I understand with Prometheus we can set up alerting rules which can detect and raise an alert if a pod crashes.
I want to understand how does Prometheus itself know when a pod crashed or is stuck in pending state.
OR
The reason why I'm asking this is because I want to set up Prometheus to monitor existing pods that I have already deployed. I want to be alerted if a pod keeps crashing or if it is stuck in pending state. And I want to know if Prometheus can detect these alerts without making any modifications to the code inside the existing pods.
kube-state-metrics
gathers information from kube-apiserver
for the state of kubernetes objects (such as pods, deployments, etc.). It is packed in prometheus-operator
. To answer your question, you will not need the pod to be up to be able to scrape its status metrics, you will gather those directly from the apiserver (via scaping kube-state-metrics endpoint).

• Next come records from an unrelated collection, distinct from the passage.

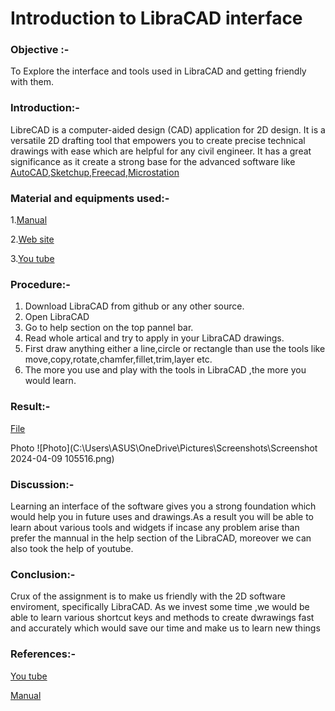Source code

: # Introduction to LibraCAD interface
### Objective :- 
To Explore the interface and tools used in LibraCAD and getting friendly with them.
### Introduction:-
LibreCAD is a computer-aided design (CAD) application for 2D design. It is a versatile 2D drafting tool that empowers you to create precise technical drawings with ease which are helpful for any civil engineer. It has a great significance as it create a strong base for the advanced software like [AutoCAD](https://en.wikipedia.org/wiki/AutoCAD),[Sketchup](https://en.wikipedia.org/wiki/SketchUp),[Freecad](https://en.wikipedia.org/wiki/FreeCAD),[Microstation](https://en.wikipedia.org/wiki/Microstation)
### Material and equipments used:-
1.[Manual](https://docs.librecad.org/en/latest/)

2.[Web site](https://wiki.librecad.org/index.php/User_Interface)

3.[You tube](https://www.youtube.com/watch?v=COglpXQdnys)
### Procedure:-
 1. Download LibraCAD from github or any other source.
 2. Open LibraCAD
 3. Go to help section on the top pannel bar.
 4. Read whole artical and try to apply in your LibraCAD drawings.
 5. First draw anything either a line,circle or rectangle than use the tools like move,copy,rotate,chamfer,fillet,trim,layer etc.
 6. The more you use and play with the tools in LibraCAD ,the more you would learn.
 
### Result:-
[File](https://github.com/naveenkpareek/CADBIM/blob/main/2114039/libracad/Introduction%20to%20LibraCAD%20interface.dxf)

Photo
![Photo](C:\Users\ASUS\OneDrive\Pictures\Screenshots\Screenshot 2024-04-09 105516.png)
 
### Discussion:-
Learning an interface of the software gives you a strong foundation which would help you in future uses and drawings.As a result you will be able to learn about various tools and widgets if incase any problem arise than prefer the mannual in the help section of the LibraCAD, moreover we can also took the help of youtube.

### Conclusion:-
Crux of the assignment is to make us friendly with the 2D software enviroment, specifically LibraCAD.
As we invest some time ,we would be able to learn various shortcut keys and methods to create dwrawings fast and accurately which would save our time and make us to learn new things 

### References:-
[You tube](https://www.youtube.com/watch?v=COglpXQdnys)

[Manual](https://docs.librecad.org/en/latest/)
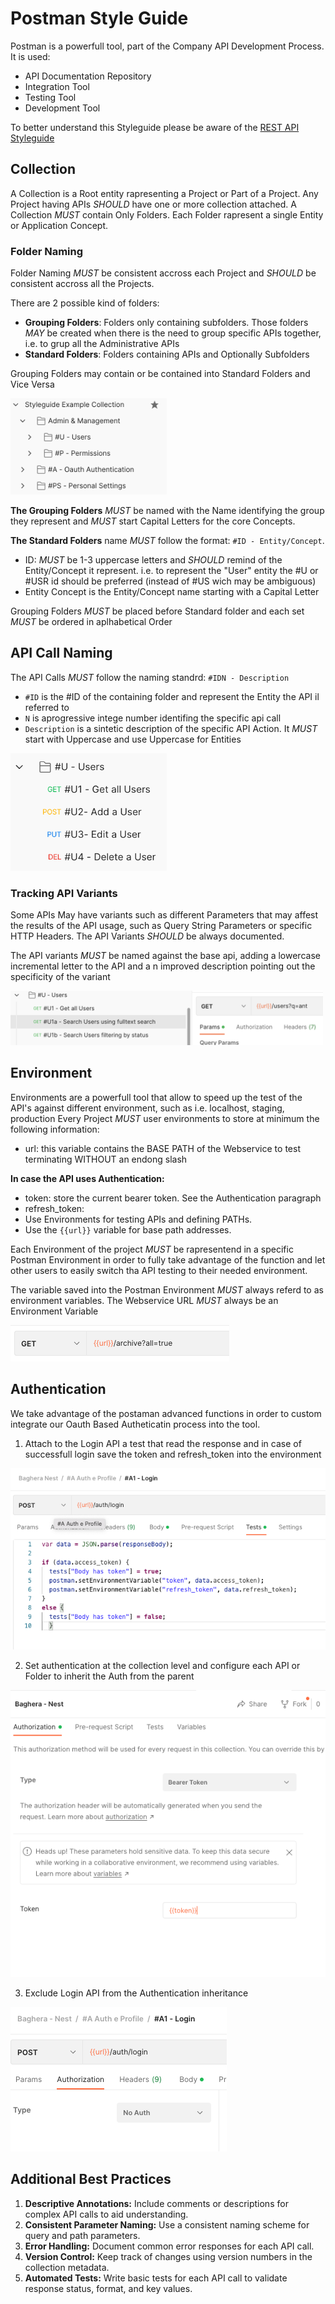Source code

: # Postman Style Guide
Postman is a powerfull tool, part of the Company API Development Process. It is used: 
- API Documentation Repository
- Integration Tool 
- Testing Tool 
- Development Tool

To better understand this Styleguide please be aware of the [REST API Styleguide](/rest/REST.MD)

## Collection
A Collection is a Root entity rapresenting a Project or Part of a Project. Any Project having APIs *SHOULD* have one or  more collection attached. A Collection *MUST* contain Only Folders. Each Folder rapresent a single Entity or Application Concept. 


### Folder Naming
Folder Naming *MUST* be consistent accross each Project and *SHOULD* be consistent accross all the Projects. 

There are 2 possible kind of folders:
- **Grouping Folders**: Folders only containing subfolders. Those folders *MAY* be created when there is the need to group specific APIs together, i.e. to grup all the Administrative APIs
- **Standard Folders**: Folders containing APIs and Optionally Subfolders

Grouping Folders may contain or be contained into Standard Folders and Vice Versa

<img src="folders-type.png" alt="Folders Type" width="250"/>

**The Grouping Folders** *MUST* be named with the Name identifying the group they represent and *MUST* start Capital Letters for the core Concepts. 

**The Standard Folders** name *MUST* follow the format: `#ID - Entity/Concept`.
- ID: *MUST* be 1-3 uppercase letters and *SHOULD* remind of the Entity/Concept it represent. i.e. to represent the "User" entity the #U or #USR id should be preferred (instead of #US wich may be ambiguous)
- Entity Concept is the Entity/Concept name starting with a Capital Letter

Grouping Folders *MUST*  be placed before Standard folder and each set *MUST* be ordered in aplhabetical Order

## API Call Naming
The API Calls *MUST* follow the naming standrd: `#IDN - Description`
- `#ID` is the #ID of the containing folder and represent the Entity the API il referred to
- `N` is aprogressive intege number identifing the specific api call
- `Description` is a sintetic description of the specific API Action. It *MUST* start with Uppercase and use Uppercase for Entities 

<img src="api-naming.png" alt="Api Naming" width="250"/>


### Tracking API Variants
Some APIs May have variants such as different Parameters that may affest the results of the API usage, such as Query String Parameters or specific HTTP Headers. The API Variants *SHOULD* be always documented.

The API variants *MUST* be named against the base api, adding a lowercase incremental letter to the API and a n improved description pointing out the specificity of the variant

<img src="api-variants.png" alt="Api Variants" width="500"/>


## Environment 

Environments are a powerfull tool that allow to speed up the test of the API's against different environment, such as i.e. localhost, staging, production
Every Project *MUST* user environments to store at minimum the following information:

 - url: this variable contains the BASE PATH of the Webservice to test terminating WITHOUT an endong slash

**In case the API uses Authentication:**
- token: store the current bearer token. See the Authentication paragraph
- refresh_token: 
- Use Environments for testing APIs and defining PATHs.
- Use the `{{url}}` variable for base path addresses.

Each Environment of the project *MUST* be rapresentend in a specific Postman Environment in order to fully take advantage of the function and let other users to easily switch tha API testing to their needed environment.

The variable saved into the Postman Environment *MUST* always referd to as environment variables. The Webservice URL *MUST* always be an Environment Variable

![API Call Example](api-call-example.png)

## Authentication
We take advantage of the postaman advanced functions in order to custom integrate our Oauth Based Autheticatin process into the tool. 

1. Attach to the Login API a test that read the response and in case of successfull login save the token and refresh_token into the environment

![Authentication Process Step 1](authentication-process-1.png)

2. Set authentication at the collection level and configure each API or Folder to inherit the Auth from the parent

![Authentication Process Step 2](authentication-process-2.png)

3. Exclude Login API from the Authentication inheritance

![Authentication Process Step 3](authentication-process-3.png)

## Additional Best Practices

1. **Descriptive Annotations:** Include comments or descriptions for complex API calls to aid understanding.
2. **Consistent Parameter Naming:** Use a consistent naming scheme for query and path parameters.
3. **Error Handling:** Document common error responses for each API call.
4. **Version Control:** Keep track of changes using version numbers in the collection metadata.
5. **Automated Tests:** Write basic tests for each API call to validate response status, format, and key values.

To check what pod level metrics are available to you via kube-state-metrics check: https://github.com/kubernetes/kube-state-metrics/blob/master/docs/pod-metrics.md
Per the answer above you can use kube_pod_container_status_waiting_reason
metric or if you just want to alert on threshold regardless of the reason, you can use kube_pod_container_status_waiting
use sum(kube_pod_container_status_waiting_reason) by (reason)
to get all the container waiting reasons if any
The common way for prometheus to extract metrics and health is by the use of scraping (thru an http endpoint is the most common). Since pods can have multiple containers, it is best to scrape an http endpoint of your running container.
If prometheus didnt receive a good response from this endpoint, it can determine that the container is down.
Prometheus itself does not do alerting, you normally delegate that to the alert manager.